There are - as always - two schools of gamers itching to get their hands on Diablo III. One has been waiting impatiently for a decade, while the other has only come onboard in the past year or so, swept up in the slick Blizzard hype machine. The challenge for the publisher, then, was trying to balance the Lord of Terror on the knife-edge between the two: How to keep the die-hard, long-time fans happy, while welcoming new gamers who may not yet be familiar with the joys that come with endless hours of mouse-clicking. While one camp may have been kept satisfied with effectively a re-release of the original games, perhaps with some HD tweaks, a few new monsters and a couple of online features, that wouldn't have attracted fresh blood - and it certainly wouldn't have kept 'em hooked.
So Blizzard changed things, and Diablo III attracted controversy from the first moment it was announced. Armies of long-term fans were up in arms over the proposed changes: Colour! Gendered characters! Differences! ...in the four years since the game's Big Reveal at the Blizzard Worldwide Invitational in Paris, however, most people have learned to accept, if not embrace, the new features - and the newcomers are happily lapping them up (indeed, after spending a little time with this newest incarnation, many long-term fans find it difficult to return to the clunky, unintuitive mechanics that make up Diablo II).
For the most part, Diablo III is everything you'd expect: Click click click click click click click click click. Click to move, click to attack, click to allocate skill points. And then - the unexpected: Click to allocate skill points to a different skill, to see how they match up with the choices you made earlier. Blend, experiment and switch up your gameplay style as you proceed, in a stark contrast to the original game where your early decisions locked you into one particular path for the rest of your adventure.
Out of the (virtual) box, the five provided classes are variations on a standard theme. Gamers who like to bash their way through everything pick the red-headed brutal Barbarian, while melee fans with slightly more refined tastes may choose the monk. The strikingly-designed Demon Hunter brings ranged combat expertise (and a pocketful of explosives), the Wizard specialises in magic at a distance, and the somewhat-scary looking Witch Doctor prefers poison and summoning creatures, insects and the dead. These don't match perfectly with the classes of the original two games, but after spending a few levels, favourites will quickly shine through. (Further teething problems relate to the balancing of each class - early reports of the game being "too easy" all seem to have come from gamers who chose the Barbarian...)
Story-wise, Diablo III may well leave you wanting - but nobody's really playing for the story. They're playing for the endless click-click-click, which this has in spades, and they're playing for the eye-candy. Blizzard doesn't disappoint here, either. The characters, NPCs and monsters are well-designed, with a hefty dose of violence and "mature content", but the true joy comes from the CG cut-scenes which punctuate the plot. Jaw-dropping animated sequences push the story along and guide you to your next destination - the problem is that at some points these look so good we were left wanting to play a whole game based on that glorious, cinematic art style, rather than resorting back to the overhead third-person camera of Diablo III.

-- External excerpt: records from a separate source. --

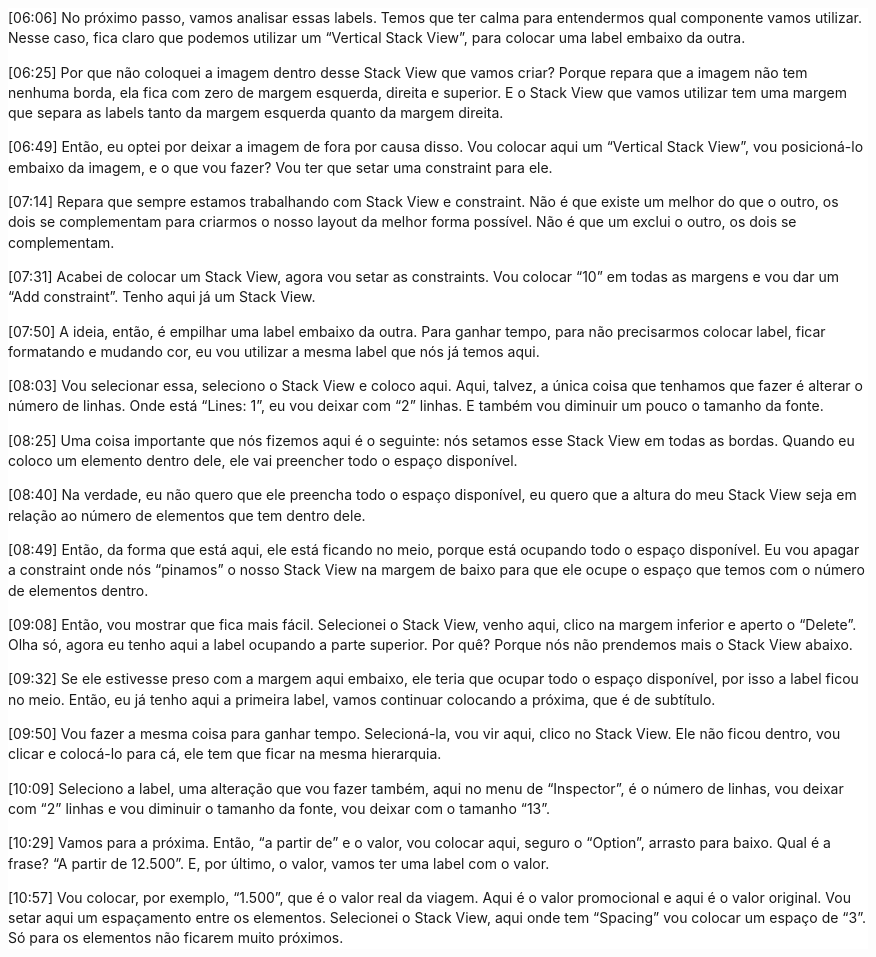 [06:06] No próximo passo, vamos analisar essas labels. Temos que ter calma para entendermos qual componente vamos utilizar. Nesse caso, fica claro que podemos utilizar um “Vertical Stack View”, para colocar uma label embaixo da outra.

[06:25] Por que não coloquei a imagem dentro desse Stack View que vamos criar? Porque repara que a imagem não tem nenhuma borda, ela fica com zero de margem esquerda, direita e superior. E o Stack View que vamos utilizar tem uma margem que separa as labels tanto da margem esquerda quanto da margem direita.

[06:49] Então, eu optei por deixar a imagem de fora por causa disso. Vou colocar aqui um “Vertical Stack View”, vou posicioná-lo embaixo da imagem, e o que vou fazer? Vou ter que setar uma constraint para ele.

[07:14] Repara que sempre estamos trabalhando com Stack View e constraint. Não é que existe um melhor do que o outro, os dois se complementam para criarmos o nosso layout da melhor forma possível. Não é que um exclui o outro, os dois se complementam.

[07:31] Acabei de colocar um Stack View, agora vou setar as constraints. Vou colocar “10” em todas as margens e vou dar um “Add constraint”. Tenho aqui já um Stack View.

[07:50] A ideia, então, é empilhar uma label embaixo da outra. Para ganhar tempo, para não precisarmos colocar label, ficar formatando e mudando cor, eu vou utilizar a mesma label que nós já temos aqui.

[08:03] Vou selecionar essa, seleciono o Stack View e coloco aqui. Aqui, talvez, a única coisa que tenhamos que fazer é alterar o número de linhas. Onde está “Lines: 1”, eu vou deixar com “2” linhas. E também vou diminuir um pouco o tamanho da fonte.

[08:25] Uma coisa importante que nós fizemos aqui é o seguinte: nós setamos esse Stack View em todas as bordas. Quando eu coloco um elemento dentro dele, ele vai preencher todo o espaço disponível.

[08:40] Na verdade, eu não quero que ele preencha todo o espaço disponível, eu quero que a altura do meu Stack View seja em relação ao número de elementos que tem dentro dele.

[08:49] Então, da forma que está aqui, ele está ficando no meio, porque está ocupando todo o espaço disponível. Eu vou apagar a constraint onde nós “pinamos” o nosso Stack View na margem de baixo para que ele ocupe o espaço que temos com o número de elementos dentro.

[09:08] Então, vou mostrar que fica mais fácil. Selecionei o Stack View, venho aqui, clico na margem inferior e aperto o “Delete”. Olha só, agora eu tenho aqui a label ocupando a parte superior. Por quê? Porque nós não prendemos mais o Stack View abaixo.

[09:32] Se ele estivesse preso com a margem aqui embaixo, ele teria que ocupar todo o espaço disponível, por isso a label ficou no meio. Então, eu já tenho aqui a primeira label, vamos continuar colocando a próxima, que é de subtítulo.

[09:50] Vou fazer a mesma coisa para ganhar tempo. Selecioná-la, vou vir aqui, clico no Stack View. Ele não ficou dentro, vou clicar e colocá-lo para cá, ele tem que ficar na mesma hierarquia.

[10:09] Seleciono a label, uma alteração que vou fazer também, aqui no menu de “Inspector”, é o número de linhas, vou deixar com “2” linhas e vou diminuir o tamanho da fonte, vou deixar com o tamanho “13”.

[10:29] Vamos para a próxima. Então, “a partir de” e o valor, vou colocar aqui, seguro o “Option”, arrasto para baixo. Qual é a frase? “A partir de 12.500”. E, por último, o valor, vamos ter uma label com o valor.

[10:57] Vou colocar, por exemplo, “1.500”, que é o valor real da viagem. Aqui é o valor promocional e aqui é o valor original. Vou setar aqui um espaçamento entre os elementos. Selecionei o Stack View, aqui onde tem “Spacing” vou colocar um espaço de “3”. Só para os elementos não ficarem muito próximos.
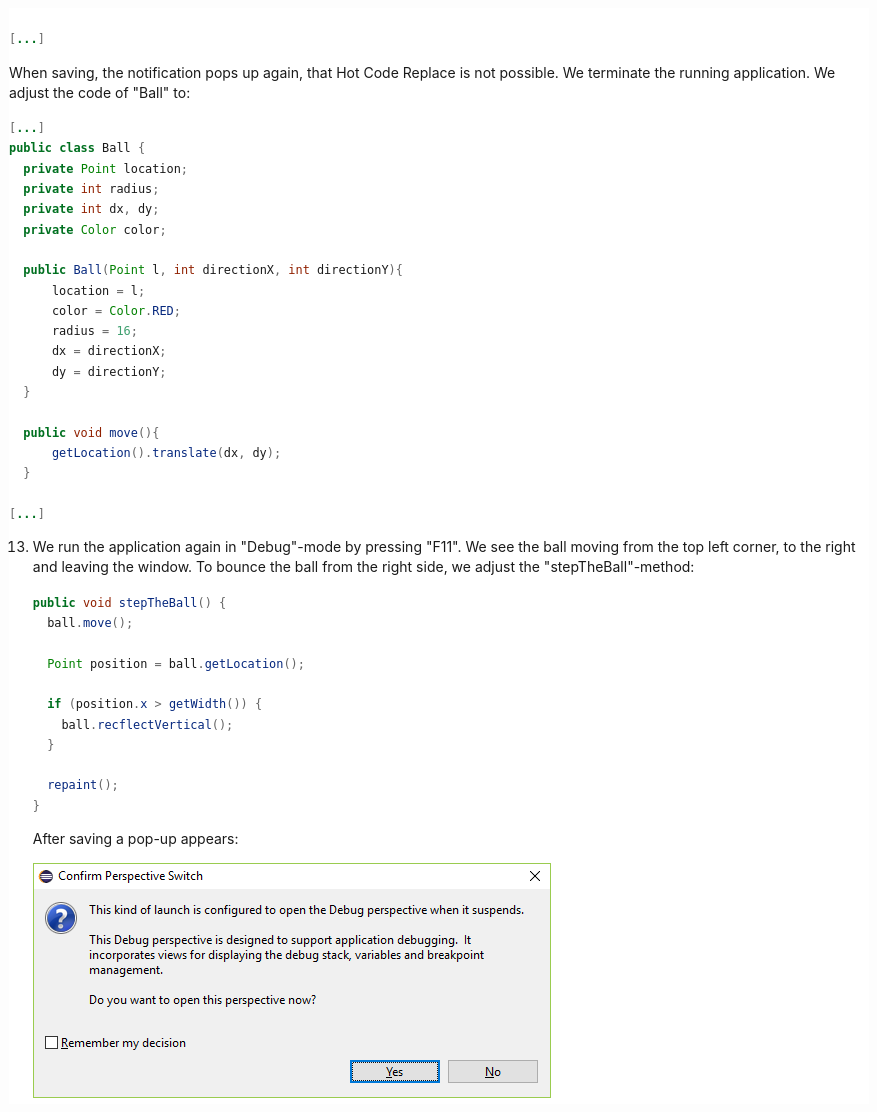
   ```java

  [...]
  ```
  When saving, the notification pops up again, that Hot Code Replace is not possible. We terminate the running application.
  We adjust the code of "Ball" to:
  ```java
  [...]
  public class Ball {
    private Point location;
    private int radius;
    private int dx, dy;
    private Color color;

    public Ball(Point l, int directionX, int directionY){
        location = l;
        color = Color.RED;
        radius = 16;
        dx = directionX;
        dy = directionY;
    }

    public void move(){
        getLocation().translate(dx, dy);
    }

  [...]
  ```

13. We run the application again in "Debug"-mode by pressing "F11". We see the ball moving from the top left corner, to the right and leaving the window. To bounce the ball from the right side, we adjust the "stepTheBall"-method:
    ```java
    public void stepTheBall() {
      ball.move();
      
      Point position = ball.getLocation();

      if (position.x > getWidth()) {
        ball.recflectVertical();
      }

      repaint();
    }
    ```
    After saving a pop-up appears:

    ![Confirm perspective switch](./res/pics/confirm_perspective_switch.png)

The game has been clearly designed to get you hooked - with Act I providing a gentle way of easing new gamers into the series, as well as reminding old schoolers of just what they loved about the game (while introducing the new tweaks and changes). Upon leaving the dungeon for Act II however, Diablo III really starts to show off just what it's made of, in terms of stunning locations, greater atmosphere, and, of course, swarms of ever-more challenging monsters.
It seems Blizzard has gotten quite comfy on that knife edge. There are many new, enhanced and redesigned elements, but the game itself stays very true to its roots. Sure, to the purists, the game is certainly more "pick up and play"-able, but on closer inspection, it's no less challenging to master. Traditionalists who can get over their reservations are rewarded with a rich, detailed experience that was arguably worth the wait, while newcomers are given an absolute treat in one of the best hack-n-slash dungeon crawlers we've seen since, well, Diablo II.